Today’s lead editorial in the Wall Street Journal, “We’re Number One, Alas.” (Paid subscription required):
Some good news on the tax cutting front: Last week lawmakers approved an 8.9 percentage point reduction in the corporate income tax rate. Too bad the tax cutters are Germans, not Americans.
There’s a trend here. At least 25 developed nations have adopted Reaganite corporate income tax rate cuts since 2001. The U.S. is conspicuously not one of them. Vietnam has recently announced it is cutting its corporate rate to 25% from 28%. Singapore has approved a corporate tax cut to 18% from 20% to compete with low-tax Hong Kong’s rate of 17.5%, and Northern Ireland is making a bid to slash its corporate tax rate to 12.5% to keep pace with the same low rate in the prosperous Republic of Ireland. Even in France, of all places, new President Nicolas Sarkozy has proposed reducing the corporate tax rate to 25% from 34.4%.

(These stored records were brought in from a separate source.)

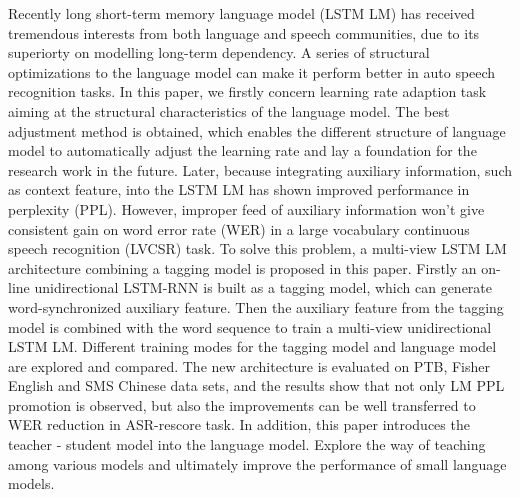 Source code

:\begin{englishabstract}
Recently long short-term memory language model (LSTM LM) has received tremendous interests from both language and speech communities, 
due to its superiorty on modelling long-term dependency. 
A series of structural optimizations to the language model can make it perform better in auto speech recognition tasks.
In this paper, we firstly concern learning rate adaption task aiming at the structural characteristics of the language model.
The best adjustment method is obtained, which enables the different structure of language model to automatically adjust the learning rate and lay a foundation for the research work in the future.
Later, because integrating auxiliary information, 
such as context feature, into the LSTM LM has shown improved performance in perplexity (PPL). 
However, improper feed of auxiliary information won't give consistent gain on word error rate (WER) in a large vocabulary continuous speech recognition (LVCSR) task. 
To solve this problem, a multi-view LSTM LM architecture combining a tagging model is proposed in this paper.
 Firstly an on-line unidirectional LSTM-RNN is built as a tagging model, which can generate word-synchronized auxiliary feature. 
Then the auxiliary feature from the tagging model is combined with the word sequence to train a multi-view unidirectional LSTM LM. 
Different training modes for the tagging model and language model are explored and compared. The new architecture is evaluated on PTB, 
Fisher English and SMS Chinese data sets, and the results show that not only LM PPL promotion is observed, but also the improvements can be well transferred to WER reduction in ASR-rescore task.
In addition, this paper introduces the teacher - student model into the language model.
Explore the way of teaching among various models and ultimately improve the performance of small language models.
\end{englishabstract}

The Journal concludes that one sensible policy remedy for the United States would be to cut the 35 percent U.S. federal corporate tax rate to the industrial nation average of 29 percent. That suggestion runs closely along the lines of the NAM’s recommendations on tax policy made in our NAM white paper, “A 21st Century Tax Policy to Promote Job Creation and Economic Growth.” (You can download the white paper here as a .pdf file.)
The paper includes an extensive discussion of the salutory economic effects of reducing corporate tax rates, recommending a reduction to 25 percent.
There is strong evidence that reducing the corporate tax rate would lead to greater economic growth, higher wages for workers, an increase in productivity levels, more business investment and lower inflation.
Other countries — our competitors — have concluded the same thing and are acting accordingly. Will the United States?